## Work to complete
Exact repetition is required: reproduce every line of the data.

## Records for the exercise
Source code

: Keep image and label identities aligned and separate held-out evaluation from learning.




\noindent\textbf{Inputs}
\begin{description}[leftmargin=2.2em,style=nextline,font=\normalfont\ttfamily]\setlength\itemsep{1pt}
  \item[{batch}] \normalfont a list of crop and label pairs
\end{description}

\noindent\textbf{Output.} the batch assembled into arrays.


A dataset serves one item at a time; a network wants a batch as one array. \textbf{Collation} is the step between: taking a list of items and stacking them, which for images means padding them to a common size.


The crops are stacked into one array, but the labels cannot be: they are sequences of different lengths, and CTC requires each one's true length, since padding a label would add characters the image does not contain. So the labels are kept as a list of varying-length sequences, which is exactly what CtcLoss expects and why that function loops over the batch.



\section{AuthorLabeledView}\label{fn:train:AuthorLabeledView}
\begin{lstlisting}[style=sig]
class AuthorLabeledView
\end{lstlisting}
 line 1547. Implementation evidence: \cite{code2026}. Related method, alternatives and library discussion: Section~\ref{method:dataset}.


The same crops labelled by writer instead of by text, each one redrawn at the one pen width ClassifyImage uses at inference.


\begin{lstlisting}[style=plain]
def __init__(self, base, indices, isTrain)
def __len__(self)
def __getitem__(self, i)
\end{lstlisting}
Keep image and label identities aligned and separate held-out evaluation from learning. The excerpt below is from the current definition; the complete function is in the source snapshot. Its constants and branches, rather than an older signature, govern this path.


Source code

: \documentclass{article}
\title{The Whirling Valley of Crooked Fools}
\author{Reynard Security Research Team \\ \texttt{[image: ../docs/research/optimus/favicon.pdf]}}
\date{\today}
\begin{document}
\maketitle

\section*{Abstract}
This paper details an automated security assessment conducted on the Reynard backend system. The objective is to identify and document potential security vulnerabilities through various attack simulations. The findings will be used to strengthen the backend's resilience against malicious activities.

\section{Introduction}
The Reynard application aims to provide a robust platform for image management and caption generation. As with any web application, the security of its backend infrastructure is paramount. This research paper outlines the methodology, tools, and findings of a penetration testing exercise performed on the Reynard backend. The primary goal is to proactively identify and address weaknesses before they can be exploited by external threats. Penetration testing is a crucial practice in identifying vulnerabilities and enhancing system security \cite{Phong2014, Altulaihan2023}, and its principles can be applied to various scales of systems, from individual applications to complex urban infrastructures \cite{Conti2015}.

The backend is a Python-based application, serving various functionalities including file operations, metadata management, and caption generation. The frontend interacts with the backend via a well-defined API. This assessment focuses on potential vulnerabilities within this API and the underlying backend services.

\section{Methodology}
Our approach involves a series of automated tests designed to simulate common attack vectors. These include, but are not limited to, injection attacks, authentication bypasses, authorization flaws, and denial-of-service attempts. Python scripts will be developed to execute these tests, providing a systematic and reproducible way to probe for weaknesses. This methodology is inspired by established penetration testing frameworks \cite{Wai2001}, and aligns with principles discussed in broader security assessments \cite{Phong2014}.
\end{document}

## Exercise response
Source code

: Keep image and label identities aligned and separate held-out evaluation from learning.




\noindent\textbf{Inputs}
\begin{description}[leftmargin=2.2em,style=nextline,font=\normalfont\ttfamily]\setlength\itemsep{1pt}
  \item[{batch}] \normalfont a list of crop and label pairs
\end{description}

\noindent\textbf{Output.} the batch assembled into arrays.


A dataset serves one item at a time; a network wants a batch as one array. \textbf{Collation} is the step between: taking a list of items and stacking them, which for images means padding them to a common size.


The crops are stacked into one array, but the labels cannot be: they are sequences of different lengths, and CTC requires each one's true length, since padding a label would add characters the image does not contain. So the labels are kept as a list of varying-length sequences, which is exactly what CtcLoss expects and why that function loops over the batch.



\section{AuthorLabeledView}\label{fn:train:AuthorLabeledView}
\begin{lstlisting}[style=sig]
class AuthorLabeledView
\end{lstlisting}
 line 1547. Implementation evidence: \cite{code2026}. Related method, alternatives and library discussion: Section~\ref{method:dataset}.


The same crops labelled by writer instead of by text, each one redrawn at the one pen width ClassifyImage uses at inference.


\begin{lstlisting}[style=plain]
def __init__(self, base, indices, isTrain)
def __len__(self)
def __getitem__(self, i)
\end{lstlisting}
Keep image and label identities aligned and separate held-out evaluation from learning. The excerpt below is from the current definition; the complete function is in the source snapshot. Its constants and branches, rather than an older signature, govern this path.


Source code

: \documentclass{article}
\title{The Whirling Valley of Crooked Fools}
\author{Reynard Security Research Team \\ \texttt{[image: ../docs/research/optimus/favicon.pdf]}}
\date{\today}
\begin{document}
\maketitle

\section*{Abstract}
This paper details an automated security assessment conducted on the Reynard backend system. The objective is to identify and document potential security vulnerabilities through various attack simulations. The findings will be used to strengthen the backend's resilience against malicious activities.

\section{Introduction}
The Reynard application aims to provide a robust platform for image management and caption generation. As with any web application, the security of its backend infrastructure is paramount. This research paper outlines the methodology, tools, and findings of a penetration testing exercise performed on the Reynard backend. The primary goal is to proactively identify and address weaknesses before they can be exploited by external threats. Penetration testing is a crucial practice in identifying vulnerabilities and enhancing system security \cite{Phong2014, Altulaihan2023}, and its principles can be applied to various scales of systems, from individual applications to complex urban infrastructures \cite{Conti2015}.

The backend is a Python-based application, serving various functionalities including file operations, metadata management, and caption generation. The frontend interacts with the backend via a well-defined API. This assessment focuses on potential vulnerabilities within this API and the underlying backend services.

\section{Methodology}
Our approach involves a series of automated tests designed to simulate common attack vectors. These include, but are not limited to, injection attacks, authentication bypasses, authorization flaws, and denial-of-service attempts. Python scripts will be developed to execute these tests, providing a systematic and reproducible way to probe for weaknesses. This methodology is inspired by established penetration testing frameworks \cite{Wai2001}, and aligns with principles discussed in broader security assessments \cite{Phong2014}.
\end{document}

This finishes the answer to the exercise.